Search the records for the word "hgetall" and copy every line in which it occurs.

* [Records from a dataset]

•••

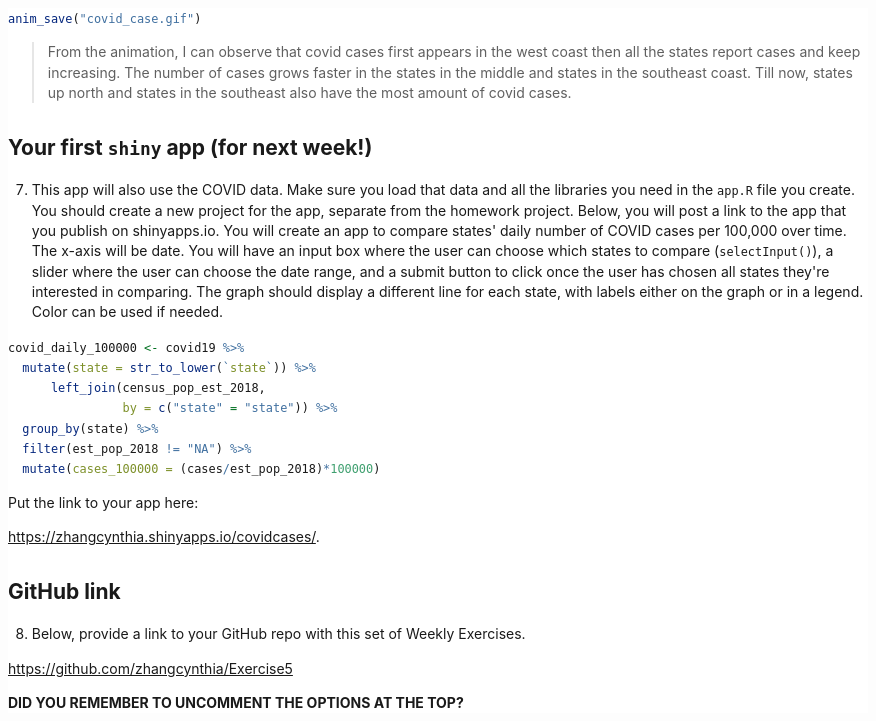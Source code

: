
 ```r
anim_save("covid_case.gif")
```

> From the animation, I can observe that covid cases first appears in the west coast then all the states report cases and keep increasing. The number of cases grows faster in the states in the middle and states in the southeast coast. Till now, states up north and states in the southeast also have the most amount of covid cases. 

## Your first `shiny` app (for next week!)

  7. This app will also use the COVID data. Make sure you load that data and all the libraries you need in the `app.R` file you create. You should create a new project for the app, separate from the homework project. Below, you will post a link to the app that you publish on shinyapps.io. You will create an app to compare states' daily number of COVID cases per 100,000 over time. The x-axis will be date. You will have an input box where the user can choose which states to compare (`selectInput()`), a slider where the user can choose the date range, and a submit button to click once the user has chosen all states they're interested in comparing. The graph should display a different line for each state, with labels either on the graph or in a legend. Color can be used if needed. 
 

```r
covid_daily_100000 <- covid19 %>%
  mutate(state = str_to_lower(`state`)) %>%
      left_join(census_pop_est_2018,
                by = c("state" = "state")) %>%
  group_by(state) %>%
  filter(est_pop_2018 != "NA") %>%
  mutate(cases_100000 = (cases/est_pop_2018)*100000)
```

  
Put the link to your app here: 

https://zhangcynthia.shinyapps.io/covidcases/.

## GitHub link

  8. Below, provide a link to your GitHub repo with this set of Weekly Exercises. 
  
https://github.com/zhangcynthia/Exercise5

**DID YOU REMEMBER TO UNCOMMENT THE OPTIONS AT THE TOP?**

•••

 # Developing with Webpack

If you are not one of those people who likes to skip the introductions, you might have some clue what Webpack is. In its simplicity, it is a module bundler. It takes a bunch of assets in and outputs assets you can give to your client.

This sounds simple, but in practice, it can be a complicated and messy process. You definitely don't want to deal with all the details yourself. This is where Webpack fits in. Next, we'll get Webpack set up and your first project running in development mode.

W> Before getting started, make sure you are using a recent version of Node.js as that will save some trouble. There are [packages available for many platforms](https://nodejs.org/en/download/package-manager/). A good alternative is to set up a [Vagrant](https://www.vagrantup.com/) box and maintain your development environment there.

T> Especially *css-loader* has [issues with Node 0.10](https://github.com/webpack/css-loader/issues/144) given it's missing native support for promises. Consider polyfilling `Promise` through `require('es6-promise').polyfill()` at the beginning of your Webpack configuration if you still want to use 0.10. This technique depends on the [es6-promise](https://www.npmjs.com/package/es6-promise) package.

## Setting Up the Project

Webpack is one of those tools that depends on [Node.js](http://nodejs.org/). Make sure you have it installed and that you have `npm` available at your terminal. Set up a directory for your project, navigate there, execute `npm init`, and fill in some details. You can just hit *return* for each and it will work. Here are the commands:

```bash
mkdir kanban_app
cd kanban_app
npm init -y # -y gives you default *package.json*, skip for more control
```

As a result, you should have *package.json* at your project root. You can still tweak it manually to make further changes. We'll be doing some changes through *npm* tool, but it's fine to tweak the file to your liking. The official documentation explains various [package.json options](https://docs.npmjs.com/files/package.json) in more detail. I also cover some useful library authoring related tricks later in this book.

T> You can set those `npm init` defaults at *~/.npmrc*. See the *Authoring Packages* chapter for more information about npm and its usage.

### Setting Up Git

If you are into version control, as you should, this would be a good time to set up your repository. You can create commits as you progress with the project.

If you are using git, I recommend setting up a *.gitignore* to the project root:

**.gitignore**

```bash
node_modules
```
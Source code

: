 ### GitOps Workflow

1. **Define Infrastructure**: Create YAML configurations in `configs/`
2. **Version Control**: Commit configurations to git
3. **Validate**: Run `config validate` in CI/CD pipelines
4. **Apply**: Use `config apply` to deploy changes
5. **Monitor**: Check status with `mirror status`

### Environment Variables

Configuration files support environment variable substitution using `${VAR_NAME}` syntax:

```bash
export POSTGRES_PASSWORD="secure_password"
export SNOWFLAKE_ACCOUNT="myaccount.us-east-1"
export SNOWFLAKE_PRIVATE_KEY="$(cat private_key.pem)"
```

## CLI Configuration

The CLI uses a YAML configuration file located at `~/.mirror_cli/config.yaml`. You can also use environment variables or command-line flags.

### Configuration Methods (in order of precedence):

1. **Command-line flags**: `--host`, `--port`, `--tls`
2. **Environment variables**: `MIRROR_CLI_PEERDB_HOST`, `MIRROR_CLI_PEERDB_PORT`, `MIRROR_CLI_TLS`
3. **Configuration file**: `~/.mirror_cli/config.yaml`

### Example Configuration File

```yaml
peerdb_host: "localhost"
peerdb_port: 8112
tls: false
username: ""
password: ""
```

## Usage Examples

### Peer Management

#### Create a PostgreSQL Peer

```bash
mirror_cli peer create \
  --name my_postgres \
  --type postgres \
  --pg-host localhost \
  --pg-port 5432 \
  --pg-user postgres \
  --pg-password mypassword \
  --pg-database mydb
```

•••

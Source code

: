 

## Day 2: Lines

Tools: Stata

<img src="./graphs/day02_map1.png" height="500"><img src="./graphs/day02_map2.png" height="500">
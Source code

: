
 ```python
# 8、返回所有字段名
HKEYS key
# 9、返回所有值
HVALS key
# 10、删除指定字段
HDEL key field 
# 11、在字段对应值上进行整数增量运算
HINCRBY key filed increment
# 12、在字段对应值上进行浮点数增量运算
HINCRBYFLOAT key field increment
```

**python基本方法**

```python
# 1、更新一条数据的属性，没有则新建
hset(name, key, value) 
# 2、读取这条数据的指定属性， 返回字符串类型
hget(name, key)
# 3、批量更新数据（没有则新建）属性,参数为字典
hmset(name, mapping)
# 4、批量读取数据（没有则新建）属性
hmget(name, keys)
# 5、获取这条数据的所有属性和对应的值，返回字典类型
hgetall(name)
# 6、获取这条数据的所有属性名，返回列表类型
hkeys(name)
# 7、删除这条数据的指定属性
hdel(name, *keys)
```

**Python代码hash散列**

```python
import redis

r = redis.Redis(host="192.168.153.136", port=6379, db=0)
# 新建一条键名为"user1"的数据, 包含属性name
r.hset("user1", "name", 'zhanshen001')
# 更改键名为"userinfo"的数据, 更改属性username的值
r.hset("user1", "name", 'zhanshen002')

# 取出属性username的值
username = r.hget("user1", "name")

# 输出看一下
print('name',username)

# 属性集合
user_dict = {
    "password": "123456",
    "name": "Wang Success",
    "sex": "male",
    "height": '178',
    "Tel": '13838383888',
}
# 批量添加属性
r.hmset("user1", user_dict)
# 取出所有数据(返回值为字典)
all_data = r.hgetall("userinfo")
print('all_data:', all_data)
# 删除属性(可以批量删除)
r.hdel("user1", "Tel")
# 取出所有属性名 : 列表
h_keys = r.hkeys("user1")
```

•••

* [Solution for this exercise]
hgetall(name)
all_data = r.hgetall("userinfo")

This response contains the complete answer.